= Exercise instructions =
The printed result should hold only the lines from the opening of the data through the line bearing "It’s easy to", exactly as given and without pictures.

= Supplied records =
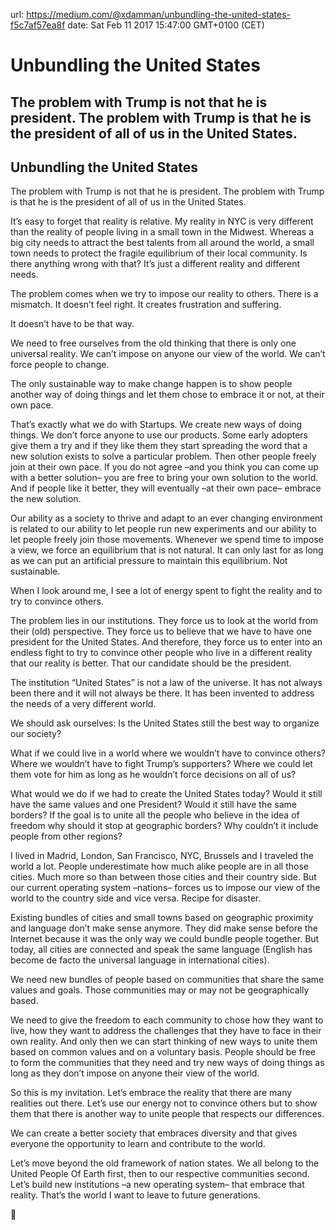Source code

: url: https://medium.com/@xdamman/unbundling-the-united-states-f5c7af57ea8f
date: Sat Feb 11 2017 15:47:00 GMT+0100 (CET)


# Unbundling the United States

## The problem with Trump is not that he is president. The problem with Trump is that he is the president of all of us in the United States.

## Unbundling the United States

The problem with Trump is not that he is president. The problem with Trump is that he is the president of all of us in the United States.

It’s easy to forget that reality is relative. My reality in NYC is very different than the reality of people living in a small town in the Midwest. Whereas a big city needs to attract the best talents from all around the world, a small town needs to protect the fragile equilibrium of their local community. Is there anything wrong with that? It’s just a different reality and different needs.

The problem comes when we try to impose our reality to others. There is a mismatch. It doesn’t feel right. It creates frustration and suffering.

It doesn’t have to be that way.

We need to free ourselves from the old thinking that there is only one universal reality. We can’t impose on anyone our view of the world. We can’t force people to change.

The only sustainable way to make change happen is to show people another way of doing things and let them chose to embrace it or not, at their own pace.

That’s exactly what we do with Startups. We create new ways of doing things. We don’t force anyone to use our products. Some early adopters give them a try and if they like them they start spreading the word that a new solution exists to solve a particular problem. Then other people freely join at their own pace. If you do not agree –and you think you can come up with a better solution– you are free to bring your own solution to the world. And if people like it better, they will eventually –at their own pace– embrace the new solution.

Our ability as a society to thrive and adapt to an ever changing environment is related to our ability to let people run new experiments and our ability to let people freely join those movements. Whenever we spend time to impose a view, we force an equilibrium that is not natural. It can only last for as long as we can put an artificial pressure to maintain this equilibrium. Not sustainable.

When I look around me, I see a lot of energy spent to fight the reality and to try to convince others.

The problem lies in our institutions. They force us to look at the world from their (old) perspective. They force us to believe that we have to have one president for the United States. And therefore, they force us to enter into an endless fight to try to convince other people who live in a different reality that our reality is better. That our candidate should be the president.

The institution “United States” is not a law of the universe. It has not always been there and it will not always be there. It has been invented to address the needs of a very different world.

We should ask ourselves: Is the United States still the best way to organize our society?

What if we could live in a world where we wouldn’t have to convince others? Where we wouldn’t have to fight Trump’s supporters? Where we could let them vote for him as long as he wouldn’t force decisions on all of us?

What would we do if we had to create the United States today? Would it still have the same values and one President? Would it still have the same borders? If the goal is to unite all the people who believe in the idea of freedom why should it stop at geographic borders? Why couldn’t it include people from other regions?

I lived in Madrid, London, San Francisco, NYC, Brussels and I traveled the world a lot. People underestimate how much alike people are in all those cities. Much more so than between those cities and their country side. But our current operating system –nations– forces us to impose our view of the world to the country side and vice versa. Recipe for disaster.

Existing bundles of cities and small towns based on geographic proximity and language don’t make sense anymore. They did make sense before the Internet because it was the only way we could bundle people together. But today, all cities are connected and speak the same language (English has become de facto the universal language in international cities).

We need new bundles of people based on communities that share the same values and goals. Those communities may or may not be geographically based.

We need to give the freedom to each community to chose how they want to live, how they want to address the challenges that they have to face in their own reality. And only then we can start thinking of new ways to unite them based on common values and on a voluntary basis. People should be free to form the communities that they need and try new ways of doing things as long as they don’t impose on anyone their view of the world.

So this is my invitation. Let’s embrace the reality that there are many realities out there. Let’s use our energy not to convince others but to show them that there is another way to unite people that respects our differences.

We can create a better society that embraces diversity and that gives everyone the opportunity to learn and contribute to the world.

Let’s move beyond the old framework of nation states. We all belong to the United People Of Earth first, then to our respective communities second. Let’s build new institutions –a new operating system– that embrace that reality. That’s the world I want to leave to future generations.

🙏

= Response area =
Source code

: url: https://medium.com/@xdamman/unbundling-the-united-states-f5c7af57ea8f
date: Sat Feb 11 2017 15:47:00 GMT+0100 (CET)


# Unbundling the United States

## The problem with Trump is not that he is president. The problem with Trump is that he is the president of all of us in the United States.

## Unbundling the United States

The problem with Trump is not that he is president. The problem with Trump is that he is the president of all of us in the United States.

It’s easy to forget that reality is relative. My reality in NYC is very different than the reality of people living in a small town in the Midwest. Whereas a big city needs to attract the best talents from all around the world, a small town needs to protect the fragile equilibrium of their local community. Is there anything wrong with that? It’s just a different reality and different needs.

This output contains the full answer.